§ Data shown:
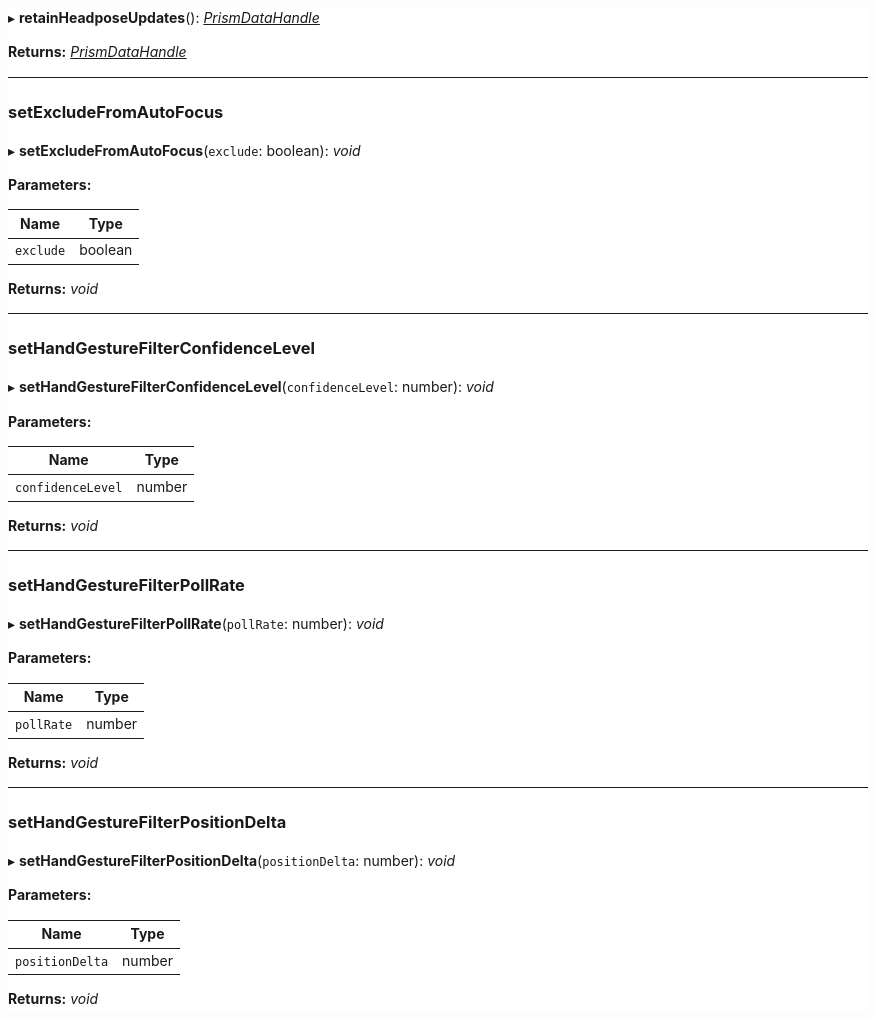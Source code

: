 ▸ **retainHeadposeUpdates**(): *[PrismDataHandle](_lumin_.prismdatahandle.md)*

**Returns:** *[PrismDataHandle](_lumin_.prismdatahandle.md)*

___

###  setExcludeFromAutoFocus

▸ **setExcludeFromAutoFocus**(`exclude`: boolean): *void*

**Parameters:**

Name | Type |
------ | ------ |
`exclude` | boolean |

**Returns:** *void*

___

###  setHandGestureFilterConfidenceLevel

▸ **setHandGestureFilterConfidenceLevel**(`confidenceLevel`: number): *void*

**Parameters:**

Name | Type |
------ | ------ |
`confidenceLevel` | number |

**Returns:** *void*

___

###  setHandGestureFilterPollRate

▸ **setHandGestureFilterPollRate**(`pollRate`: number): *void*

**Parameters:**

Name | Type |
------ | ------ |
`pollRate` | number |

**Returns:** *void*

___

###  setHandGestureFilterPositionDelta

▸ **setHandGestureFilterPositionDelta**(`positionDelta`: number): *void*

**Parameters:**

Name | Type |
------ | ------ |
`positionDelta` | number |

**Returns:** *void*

---

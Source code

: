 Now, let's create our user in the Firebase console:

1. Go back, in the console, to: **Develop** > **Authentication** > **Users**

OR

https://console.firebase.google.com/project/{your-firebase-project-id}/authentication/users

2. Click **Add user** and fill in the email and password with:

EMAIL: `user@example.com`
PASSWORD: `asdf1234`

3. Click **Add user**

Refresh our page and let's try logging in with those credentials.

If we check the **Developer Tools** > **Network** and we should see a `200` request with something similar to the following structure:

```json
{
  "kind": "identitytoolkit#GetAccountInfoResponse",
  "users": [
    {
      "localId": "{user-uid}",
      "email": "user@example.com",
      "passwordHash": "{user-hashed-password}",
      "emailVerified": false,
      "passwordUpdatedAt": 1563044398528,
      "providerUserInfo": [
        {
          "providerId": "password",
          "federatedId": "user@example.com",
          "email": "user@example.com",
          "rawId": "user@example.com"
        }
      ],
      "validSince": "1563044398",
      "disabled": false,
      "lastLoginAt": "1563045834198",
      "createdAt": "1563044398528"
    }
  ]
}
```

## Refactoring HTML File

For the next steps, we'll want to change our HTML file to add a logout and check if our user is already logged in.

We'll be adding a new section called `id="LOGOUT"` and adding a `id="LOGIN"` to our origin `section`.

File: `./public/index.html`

---

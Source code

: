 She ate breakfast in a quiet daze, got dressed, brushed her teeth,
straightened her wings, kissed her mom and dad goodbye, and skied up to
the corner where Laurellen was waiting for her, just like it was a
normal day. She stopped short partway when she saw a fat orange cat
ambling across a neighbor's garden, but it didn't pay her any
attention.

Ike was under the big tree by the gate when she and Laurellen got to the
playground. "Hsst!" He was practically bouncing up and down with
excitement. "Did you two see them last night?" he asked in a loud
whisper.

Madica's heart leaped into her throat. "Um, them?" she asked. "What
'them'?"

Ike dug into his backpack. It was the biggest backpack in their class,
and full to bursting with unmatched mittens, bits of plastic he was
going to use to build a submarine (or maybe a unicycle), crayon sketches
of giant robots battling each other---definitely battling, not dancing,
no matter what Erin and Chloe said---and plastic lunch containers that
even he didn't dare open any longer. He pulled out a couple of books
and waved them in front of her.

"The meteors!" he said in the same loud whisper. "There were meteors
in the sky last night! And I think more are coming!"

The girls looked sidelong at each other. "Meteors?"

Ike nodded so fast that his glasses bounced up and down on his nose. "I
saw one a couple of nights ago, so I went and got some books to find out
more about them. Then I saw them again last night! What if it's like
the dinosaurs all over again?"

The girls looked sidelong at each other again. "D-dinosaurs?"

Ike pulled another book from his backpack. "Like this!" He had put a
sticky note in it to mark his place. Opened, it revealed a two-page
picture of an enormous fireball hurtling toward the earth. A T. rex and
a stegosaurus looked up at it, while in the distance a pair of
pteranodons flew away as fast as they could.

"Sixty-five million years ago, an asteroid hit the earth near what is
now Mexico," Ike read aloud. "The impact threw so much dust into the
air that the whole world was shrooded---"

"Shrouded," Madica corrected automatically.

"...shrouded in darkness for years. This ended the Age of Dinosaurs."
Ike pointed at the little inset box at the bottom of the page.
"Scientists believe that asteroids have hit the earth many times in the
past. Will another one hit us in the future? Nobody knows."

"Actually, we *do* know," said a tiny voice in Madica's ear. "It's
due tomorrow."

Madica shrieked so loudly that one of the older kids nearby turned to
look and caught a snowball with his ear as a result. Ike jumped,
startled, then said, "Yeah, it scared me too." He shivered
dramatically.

§ Assignment:
In the records, which lines use the word "with"? Report them.

§ Solved exercise:
2. Click **Add user** and fill in the email and password with:
Refresh our page and let's try logging in with those credentials.
If we check the **Developer Tools** > **Network** and we should see a `200` request with something similar to the following structure:
playground. "Hsst!" He was practically bouncing up and down with
and full to bursting with unmatched mittens, bits of plastic he was
look and caught a snowball with his ear as a result. Ike jumped,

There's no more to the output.